UW Medicine pioneers next-generation cancer treatments
Dr. Pamela Becker, is all too familiar with long odds.
Becker, an M.D., Ph.D. hematologist with UW Medicine, specializes in blood cancer. She often sees patients with diseases like acute myeloid leukemia (AML), a fast-progressing cancer that takes the lives of three out of every four patients within five years.
“We have to do better,” says Dr. Becker. “And if we get it figured out for leukemia, we can figure it out for other cancers, too.”
That’s why she’s working with UW Medicine’s Institute for Stem Cell and Regenerative Medicine (ISCRM) to pioneer groundbreaking treatments — and turn the odds in her patients’ favor.
At ISCRM, a collaborative institute at the forefront of biomedical research, experts take on the most daunting diseases of today, using cutting-edge technology and research to support promising clinical trials.
In Dr. Becker’s case, the path from research to next-generation therapies begins by rethinking how the cancers she studies are currently treated.
Typically, she explains, patients get the same treatment for leukemia: two types of chemotherapy drugs. The drug programs are intensive. They’re costly. They’re toxic, with life-threatening complications and severe side effects. And for a third of those patients, they don’t help at all.
“But what if there weren’t just two types of drugs?” asks Dr. Becker. “And what if the drugs we used to fight AML were selected based on each patient’s unique biology?”
Crucial to her research has been an facility housed in a quiet lab at UW Medicine at South Lake Union. Called the Quellos High-throughput Screening Core, the ISCRM facility runs plate after plate of patient samples through automated machines. By testing patient samples against high volumes of drug compounds at different concentrations, scientists are able to find the best matches for each person’s cancer. And they can do so quickly, giving Dr. Becker and her patients an edge in the race against time.
Dr. Becker tests patient samples against high volumes of drug compounds at different concentrations to find the best match.
In a recent clinical trial, Dr.
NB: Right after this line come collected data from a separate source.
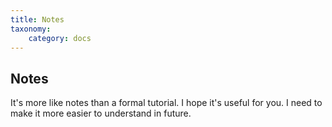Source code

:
 ```yaml
---
title: Notes
taxonomy:
    category: docs
---
```


## Notes

It's more like notes than a formal tutorial. I hope it's useful for you. I need to make it more easier to understand in future.

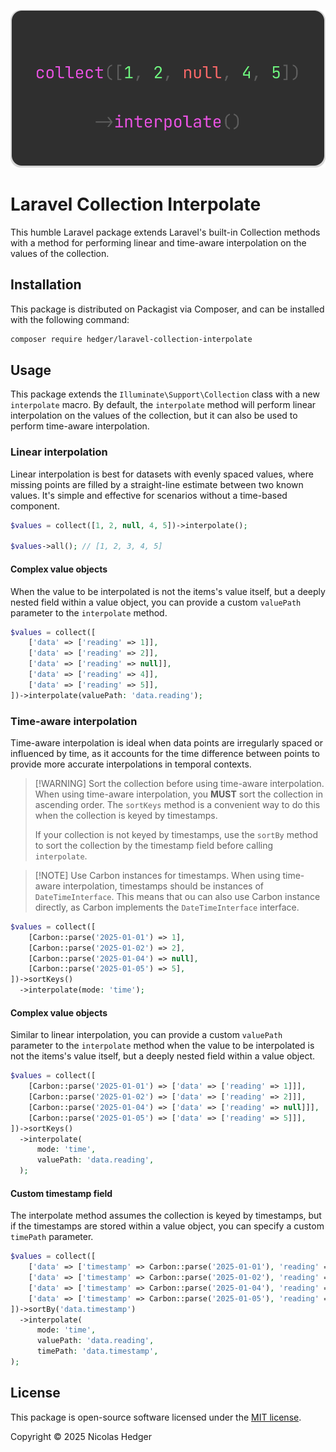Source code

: ![](img.svg)

# Laravel Collection Interpolate

This humble Laravel package extends Laravel's built-in Collection methods with
a method for performing linear and time-aware interpolation on the values of
the collection.

## Installation

This package is distributed on Packagist via Composer, and can be installed
with the following command:

```bash
composer require hedger/laravel-collection-interpolate
```

## Usage

This package extends the `Illuminate\Support\Collection` class with a new `interpolate` macro. By default, the `interpolate` method will perform linear interpolation on the values of the collection, but it can also be used to perform time-aware interpolation.

### Linear interpolation

Linear interpolation is best for datasets with evenly spaced values, where 
missing points are filled by a straight-line estimate between two known values.
It's simple and effective for scenarios without a time-based component.

```php
$values = collect([1, 2, null, 4, 5])->interpolate();

$values->all(); // [1, 2, 3, 4, 5]
```

#### Complex value objects

When the value to be interpolated is not the items's value itself, but a deeply 
nested field within a value object, you can provide a custom `valuePath` 
parameter to the `interpolate` method.

```php
$values = collect([
    ['data' => ['reading' => 1]],
    ['data' => ['reading' => 2]],
    ['data' => ['reading' => null]],
    ['data' => ['reading' => 4]],
    ['data' => ['reading' => 5]],
])->interpolate(valuePath: 'data.reading');
```

### Time-aware interpolation

Time-aware interpolation is ideal when data points are irregularly spaced or 
influenced by time, as it accounts for the time difference between points to 
provide more accurate interpolations in temporal contexts.

> [!WARNING] Sort the collection before using time-aware interpolation.
> When using time-aware interpolation, you **MUST** sort the collection in 
> ascending order. The `sortKeys` method is a convenient way to do this
> when the collection is keyed by timestamps.
>
> If your collection is not keyed by timestamps, use the `sortBy` method
> to sort the collection by the timestamp field before calling `interpolate`.

> [!NOTE] Use Carbon instances for timestamps.
> When using time-aware interpolation, timestamps should be instances of `DateTimeInterface`.
> This means that ou can also use Carbon instance directly, as Carbon implements the `DateTimeInterface` interface.

```php
$values = collect([
    [Carbon::parse('2025-01-01') => 1],
    [Carbon::parse('2025-01-02') => 2],
    [Carbon::parse('2025-01-04') => null],
    [Carbon::parse('2025-01-05') => 5],
])->sortKeys()
  ->interpolate(mode: 'time');
```

#### Complex value objects

Similar to linear interpolation, you can provide a custom `valuePath` parameter
to the `interpolate` method when the value to be interpolated is not the items's
value itself, but a deeply nested field within a value object.

```php
$values = collect([
    [Carbon::parse('2025-01-01') => ['data' => ['reading' => 1]]],
    [Carbon::parse('2025-01-02') => ['data' => ['reading' => 2]]],
    [Carbon::parse('2025-01-04') => ['data' => ['reading' => null]]],
    [Carbon::parse('2025-01-05') => ['data' => ['reading' => 5]]],
])->sortKeys()
  ->interpolate(
      mode: 'time', 
      valuePath: 'data.reading',
  );
```

#### Custom timestamp field

The interpolate method assumes the collection is keyed by timestamps, but if 
the timestamps are stored within a value object, you can specify a custom 
`timePath` parameter.

```php
$values = collect([
    ['data' => ['timestamp' => Carbon::parse('2025-01-01'), 'reading' => 1]],
    ['data' => ['timestamp' => Carbon::parse('2025-01-02'), 'reading' => 2]],
    ['data' => ['timestamp' => Carbon::parse('2025-01-04'), 'reading' => null]],
    ['data' => ['timestamp' => Carbon::parse('2025-01-05'), 'reading' => 5]],
])->sortBy('data.timestamp')
  ->interpolate(
      mode: 'time', 
      valuePath: 'data.reading',
      timePath: 'data.timestamp',
);
```

## License

This package is open-source software licensed under the [MIT license](LICENSE.md).

Copyright &copy; 2025 Nicolas Hedger
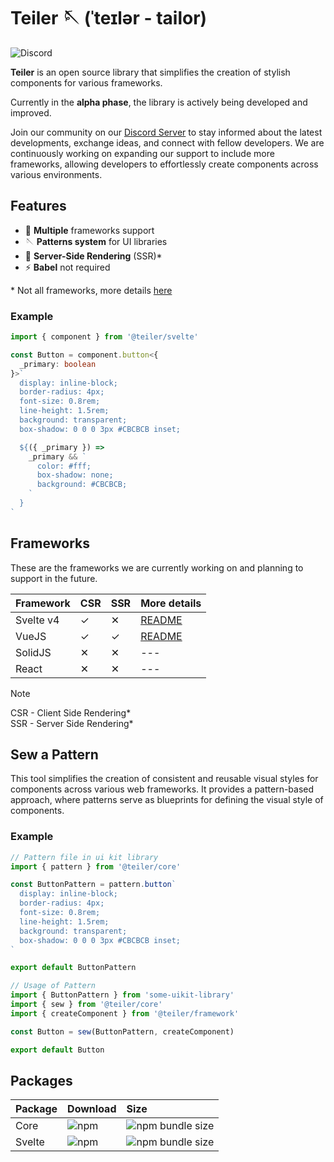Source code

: # Teiler 🪡 (ˈteɪlər - tailor)

![Discord](https://img.shields.io/discord/1125416414069661698?logo=discord&link=https%3A%2F%2Fdiscord.gg%2FJ6Sv9sQ64t)

**Teiler** is an open source library that simplifies the creation of stylish components for various frameworks.

Currently in the **alpha phase**, the library is actively being developed and improved.

Join our community on our [Discord Server](https://discord.gg/J6Sv9sQ64t) to stay informed about the latest developments, exchange ideas, and connect with fellow developers. We are continuously working on expanding our support to include more frameworks, allowing developers to effortlessly create components across various environments. 

## Features

- 🧰 **Multiple** frameworks support
- 🪡 **Patterns system** for UI libraries
- 🚉 **Server-Side Rendering** (SSR)*
- ⚡ **Babel** not required

\* Not all frameworks, more details [here](#frameworks)

### Example

```typescript
import { component } from '@teiler/svelte'

const Button = component.button<{
  _primary: boolean
}>`
  display: inline-block;
  border-radius: 4px;
  font-size: 0.8rem;
  line-height: 1.5rem;
  background: transparent;
  box-shadow: 0 0 0 3px #CBCBCB inset;

  ${({ _primary }) =>
    _primary && `
      color: #fff;
      box-shadow: none;
      background: #CBCBCB;
    `
  }
`
```

## Frameworks

These are the frameworks we are currently working on and planning to support in the future.

| Framework     | CSR   | SSR  | More details |
| :---          | :---- | :--- | :----------- |
| Svelte v4     | ✓     | ✕    | [README](https://github.com/nerdslabs/teiler/blob/master/packages/svelte/README.md) |
| VueJS         | ✓     | ✓    | [README](https://github.com/nerdslabs/teiler/blob/master/packages/vue/README.md) |
| SolidJS       | ✕     | ✕    | ---          |
| React         | ✕     | ✕    | ---          |

> [!NOTE]
> CSR - Client Side Rendering*\
> SSR - Server Side Rendering*

## Sew a Pattern

This tool simplifies the creation of consistent and reusable visual styles for components across various web frameworks. It provides a pattern-based approach, where patterns serve as blueprints for defining the visual style of components.

### Example

```typescript
// Pattern file in ui kit library
import { pattern } from '@teiler/core'

const ButtonPattern = pattern.button`
  display: inline-block;
  border-radius: 4px;
  font-size: 0.8rem;
  line-height: 1.5rem;
  background: transparent;
  box-shadow: 0 0 0 3px #CBCBCB inset;
`

export default ButtonPattern

// Usage of Pattern
import { ButtonPattern } from 'some-uikit-library'
import { sew } from '@teiler/core'
import { createComponent } from '@teiler/framework'

const Button = sew(ButtonPattern, createComponent)

export default Button
```

## Packages

| Package       | Download | Size
| :---          | :------ | :---- |
| Core          | ![npm](https://img.shields.io/npm/dm/%40teiler%2Fcore) | ![npm bundle size](https://img.shields.io/bundlephobia/min/%40teiler%2Fcore) |
| Svelte        | ![npm](https://img.shields.io/npm/dm/%40teiler%2Fsvelte) | ![npm bundle size](https://img.shields.io/bundlephobia/min/%40teiler%2Fsvelte) |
Becker’s team screened cancer cells from several late-stage AML patients against more than 160 drug compounds.
Timothy Martins, Ph.D., director and principal scientist of the Quellos Core, recalls that about 25 years ago, it would take him over a month to test just 20 drug compounds. “Now,” he marvels, “it only takes five days to test 160 or more compounds.
“The faster turnaround time is much better for these patients,” Martins explains. “Treatment can begin much sooner, rather than waiting weeks for the results of other tests.”
Once the data were in, Dr. Becker was able to treat her patients with the drugs the screenings showed would be most effective. The results were promising: 13 out of the 14 patients treated with drugs suggested by the study showed a significant drop in leukemia cells, responding to drugs that doctors wouldn’t necessarily have thought to recommend.
“I can’t yet pick the home run,” Dr. Becker says. “And I can only find out afterward if we were successful, but the results are often surprising.”
But it’s not as simple as identifying a drug that works and sticking with it. A hallmark of cancer is its genetic instability, and cells that survive a treatment regimen often mutate and proliferate. They may grow drug-resistant, making a second round of treatment much less effective, or they may turn into something new.
And there’s another challenge: “When we say someone has a cancer, they don’t,” explains Dr. Becker. “They have a group of cancers.”
In other words, cells from one part of a tumor might have a different genetic makeup than cells from another part. If a drug kills the cells from biopsy A, the cells from biopsy B could live on.
With cancer’s manifold complexities in mind, Dr. Becker is working with other UW faculty to understand what happens when patients relapse: Which cancer cells survive, and why? What are their weaknesses? And what can we learn about new mutations and gene expression that will help current patients — and save lives in the future?
“We’re looking at all these different dimensions,” says Dr. Becker, whose approach to precision medicine is one of the most advanced in the world. “With a more global approach, we’re trying to find new points of vulnerability.”
There is much work to be done to identify and exploit weaknesses in each cancer’s armor, but right now, Dr. Becker’s clinical trials are giving her patients the gifts of time — whether it is months or years — and hope.
“I look forward to a day when 100 percent of our AML patients live for five years, rather than just 25 percent,” says Dr. Becker. “A future where we don’t ever have to lose a person to this disease again.”